With HTTPS becoming the effective default, Google Chrome’s address bar has gone on since then to hide parts of the URL that aren’t relevant for the average person browsing the web — things like www., http://, and https://. This lack of distinction has lead to an increase in the number of people who will simply type a URL like “9to5google.com” into their address bar and hit enter.
As you would expect, Chrome is more than able to figure out where you’re trying to go, but perhaps not in the way you might expect. The first time that you browse to a particular website in this way, Chrome will try the Not Secure version of the URL — such as http://9to5google.com — and at that point, most websites that have a secure version will redirect you to the secure https:// URL. Chrome will then save whether or not that HTTPS redirect happened and remember for next time to jump straight to the https:// URL.
In the next few months, it seems Google is intending to flip the priorities of Chrome’s address bar, according to a new flag being added to chrome://flags, as well as an associated post on the issue tracker.
Omnibox – Use HTTPS as the default protocol for navigations
Use HTTPS as the default protocol when the user types a URL without a protocol in the omnibox such as ‘example.com’. Presently, such an entry navigates to http://example.com. When this feature is enabled, it will navigate to https://example.com if the HTTPS URL is available. If Chrome can’t determine the availability of the HTTPS URL within the timeout, it will fall back to the HTTP URL.

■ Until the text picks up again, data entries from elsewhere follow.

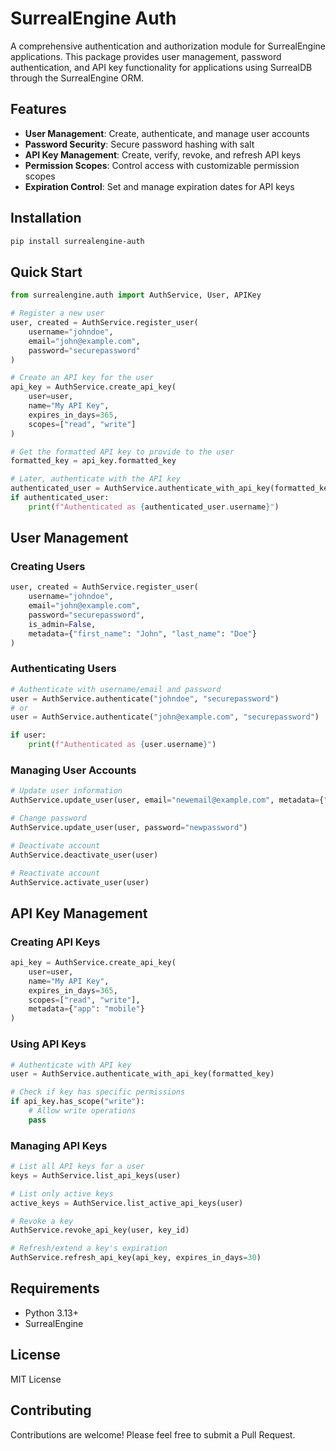# SurrealEngine Auth

A comprehensive authentication and authorization module for SurrealEngine applications. This package provides user management, password authentication, and API key functionality for applications using SurrealDB through the SurrealEngine ORM.

## Features

- **User Management**: Create, authenticate, and manage user accounts
- **Password Security**: Secure password hashing with salt
- **API Key Management**: Create, verify, revoke, and refresh API keys
- **Permission Scopes**: Control access with customizable permission scopes
- **Expiration Control**: Set and manage expiration dates for API keys

## Installation

```bash
pip install surrealengine-auth
```

## Quick Start

```python
from surrealengine.auth import AuthService, User, APIKey

# Register a new user
user, created = AuthService.register_user(
    username="johndoe",
    email="john@example.com",
    password="securepassword"
)

# Create an API key for the user
api_key = AuthService.create_api_key(
    user=user,
    name="My API Key",
    expires_in_days=365,
    scopes=["read", "write"]
)

# Get the formatted API key to provide to the user
formatted_key = api_key.formatted_key

# Later, authenticate with the API key
authenticated_user = AuthService.authenticate_with_api_key(formatted_key)
if authenticated_user:
    print(f"Authenticated as {authenticated_user.username}")
```

## User Management

### Creating Users

```python
user, created = AuthService.register_user(
    username="johndoe",
    email="john@example.com",
    password="securepassword",
    is_admin=False,
    metadata={"first_name": "John", "last_name": "Doe"}
)
```

### Authenticating Users

```python
# Authenticate with username/email and password
user = AuthService.authenticate("johndoe", "securepassword")
# or
user = AuthService.authenticate("john@example.com", "securepassword")

if user:
    print(f"Authenticated as {user.username}")
```

### Managing User Accounts

```python
# Update user information
AuthService.update_user(user, email="newemail@example.com", metadata={"phone": "123-456-7890"})

# Change password
AuthService.update_user(user, password="newpassword")

# Deactivate account
AuthService.deactivate_user(user)

# Reactivate account
AuthService.activate_user(user)
```

## API Key Management

### Creating API Keys

```python
api_key = AuthService.create_api_key(
    user=user,
    name="My API Key",
    expires_in_days=365,
    scopes=["read", "write"],
    metadata={"app": "mobile"}
)
```

### Using API Keys

```python
# Authenticate with API key
user = AuthService.authenticate_with_api_key(formatted_key)

# Check if key has specific permissions
if api_key.has_scope("write"):
    # Allow write operations
    pass
```

### Managing API Keys

```python
# List all API keys for a user
keys = AuthService.list_api_keys(user)

# List only active keys
active_keys = AuthService.list_active_api_keys(user)

# Revoke a key
AuthService.revoke_api_key(user, key_id)

# Refresh/extend a key's expiration
AuthService.refresh_api_key(api_key, expires_in_days=30)
```

## Requirements

- Python 3.13+
- SurrealEngine

## License

MIT License

## Contributing

Contributions are welcome! Please feel free to submit a Pull Request.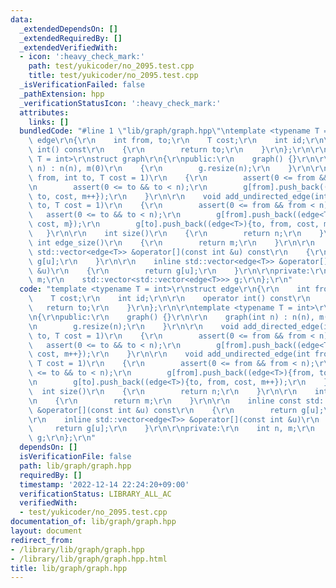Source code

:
 ```yaml
---
data:
  _extendedDependsOn: []
  _extendedRequiredBy: []
  _extendedVerifiedWith:
  - icon: ':heavy_check_mark:'
    path: test/yukicoder/no_2095.test.cpp
    title: test/yukicoder/no_2095.test.cpp
  _isVerificationFailed: false
  _pathExtension: hpp
  _verificationStatusIcon: ':heavy_check_mark:'
  attributes:
    links: []
  bundledCode: "#line 1 \"lib/graph/graph.hpp\"\ntemplate <typename T = int>\r\nstruct\
    \ edge\r\n{\r\n    int from, to;\r\n    T cost;\r\n    int id;\r\n\r\n    operator\
    \ int() const\r\n    {\r\n        return to;\r\n    }\r\n};\r\n\r\ntemplate <typename\
    \ T = int>\r\nstruct graph\r\n{\r\npublic:\r\n    graph() {}\r\n\r\n    graph(int\
    \ n) : n(n), m(0)\r\n    {\r\n        g.resize(n);\r\n    }\r\n\r\n    void add_directed_edge(int\
    \ from, int to, T cost = 1)\r\n    {\r\n        assert(0 <= from && from < n);\r\
    \n        assert(0 <= to && to < n);\r\n        g[from].push_back((edge<T>){from,\
    \ to, cost, m++});\r\n    }\r\n\r\n    void add_undirected_edge(int from, int\
    \ to, T cost = 1)\r\n    {\r\n        assert(0 <= from && from < n);\r\n     \
    \   assert(0 <= to && to < n);\r\n        g[from].push_back((edge<T>){from, to,\
    \ cost, m});\r\n        g[to].push_back((edge<T>){to, from, cost, m++});\r\n \
    \   }\r\n\r\n    int size()\r\n    {\r\n        return n;\r\n    }\r\n\r\n   \
    \ int edge_size()\r\n    {\r\n        return m;\r\n    }\r\n\r\n    inline const\
    \ std::vector<edge<T>> &operator[](const int &u) const\r\n    {\r\n        return\
    \ g[u];\r\n    }\r\n\r\n    inline std::vector<edge<T>> &operator[](const int\
    \ &u)\r\n    {\r\n        return g[u];\r\n    }\r\n\r\nprivate:\r\n    int n,\
    \ m;\r\n    std::vector<std::vector<edge<T>>> g;\r\n};\r\n"
  code: "template <typename T = int>\r\nstruct edge\r\n{\r\n    int from, to;\r\n\
    \    T cost;\r\n    int id;\r\n\r\n    operator int() const\r\n    {\r\n     \
    \   return to;\r\n    }\r\n};\r\n\r\ntemplate <typename T = int>\r\nstruct graph\r\
    \n{\r\npublic:\r\n    graph() {}\r\n\r\n    graph(int n) : n(n), m(0)\r\n    {\r\
    \n        g.resize(n);\r\n    }\r\n\r\n    void add_directed_edge(int from, int\
    \ to, T cost = 1)\r\n    {\r\n        assert(0 <= from && from < n);\r\n     \
    \   assert(0 <= to && to < n);\r\n        g[from].push_back((edge<T>){from, to,\
    \ cost, m++});\r\n    }\r\n\r\n    void add_undirected_edge(int from, int to,\
    \ T cost = 1)\r\n    {\r\n        assert(0 <= from && from < n);\r\n        assert(0\
    \ <= to && to < n);\r\n        g[from].push_back((edge<T>){from, to, cost, m});\r\
    \n        g[to].push_back((edge<T>){to, from, cost, m++});\r\n    }\r\n\r\n  \
    \  int size()\r\n    {\r\n        return n;\r\n    }\r\n\r\n    int edge_size()\r\
    \n    {\r\n        return m;\r\n    }\r\n\r\n    inline const std::vector<edge<T>>\
    \ &operator[](const int &u) const\r\n    {\r\n        return g[u];\r\n    }\r\n\
    \r\n    inline std::vector<edge<T>> &operator[](const int &u)\r\n    {\r\n   \
    \     return g[u];\r\n    }\r\n\r\nprivate:\r\n    int n, m;\r\n    std::vector<std::vector<edge<T>>>\
    \ g;\r\n};\r\n"
  dependsOn: []
  isVerificationFile: false
  path: lib/graph/graph.hpp
  requiredBy: []
  timestamp: '2022-12-14 22:24:20+09:00'
  verificationStatus: LIBRARY_ALL_AC
  verifiedWith:
  - test/yukicoder/no_2095.test.cpp
documentation_of: lib/graph/graph.hpp
layout: document
redirect_from:
- /library/lib/graph/graph.hpp
- /library/lib/graph/graph.hpp.html
title: lib/graph/graph.hpp
---
```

#omnibox-default-typed-navigations-to-https
From what we can see in the description and related code, Google Chrome will first attempt to connect to the HTTPS version of any URL you type into the address bar. If the site doesn’t offer HTTPS — such as a test site like NeverSSL — Chrome will give up after either 3 seconds or 10 seconds and connect to the site via HTTP instead.
Overall, this seems like a change that is long overdue. Thanks to efforts like Let’s Encrypt that make HTTPS simple for even the most inexperienced of web developers, there’s really no reason browsers like Chrome shouldn’t try to connect through HTTPS first.
As the flag is only just now appearing in the Chromium code, it’s not likely to appear in stable Chrome until version 89 or 90, due in March and April, respectively. Even then, it will likely be a few more months before the Google Chrome address bar defaults to https:// urls without needing to use the above Chrome flag.
More on Google Chrome:
- [Update: Dead] Chrome working on one-stop video streaming hub named ‘Kaleidoscope’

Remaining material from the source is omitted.